◆ Exercise aim: Return every record below exactly as written, but leave out the pictures.

◆ Stored items from a collection:
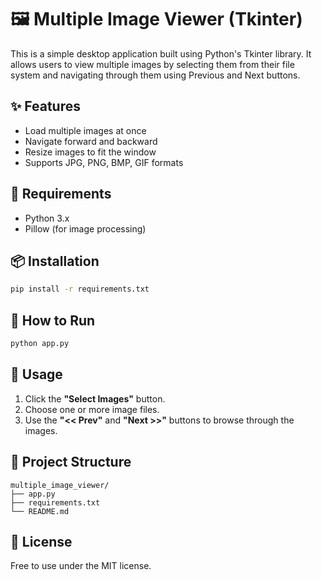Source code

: # 🖼️ Multiple Image Viewer (Tkinter)

This is a simple desktop application built using Python's Tkinter library. It allows users to view multiple images by selecting them from their file system and navigating through them using Previous and Next buttons.

## ✨ Features

- Load multiple images at once
- Navigate forward and backward
- Resize images to fit the window
- Supports JPG, PNG, BMP, GIF formats

## 🧰 Requirements

- Python 3.x
- Pillow (for image processing)

## 📦 Installation

```bash
pip install -r requirements.txt
```

## 🚀 How to Run

```bash
python app.py
```

## 🧪 Usage

1. Click the **"Select Images"** button.
2. Choose one or more image files.
3. Use the **"<< Prev"** and **"Next >>"** buttons to browse through the images.

## 📁 Project Structure

```
multiple_image_viewer/
├── app.py
├── requirements.txt
└── README.md
```

## 📝 License

Free to use under the MIT license.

◆ Expected answer:
Source code

: # 🖼️ Multiple Image Viewer (Tkinter)

This is a simple desktop application built using Python's Tkinter library. It allows users to view multiple images by selecting them from their file system and navigating through them using Previous and Next buttons.

## ✨ Features

- Load multiple images at once
- Navigate forward and backward
- Resize images to fit the window
- Supports JPG, PNG, BMP, GIF formats

## 🧰 Requirements

- Python 3.x
- Pillow (for image processing)

## 📦 Installation

```bash
pip install -r requirements.txt
```

## 🚀 How to Run

```bash
python app.py
```

## 🧪 Usage

1. Click the **"Select Images"** button.
2. Choose one or more image files.
3. Use the **"<< Prev"** and **"Next >>"** buttons to browse through the images.

## 📁 Project Structure

```
multiple_image_viewer/
├── app.py
├── requirements.txt
└── README.md
```

## 📝 License

Free to use under the MIT license.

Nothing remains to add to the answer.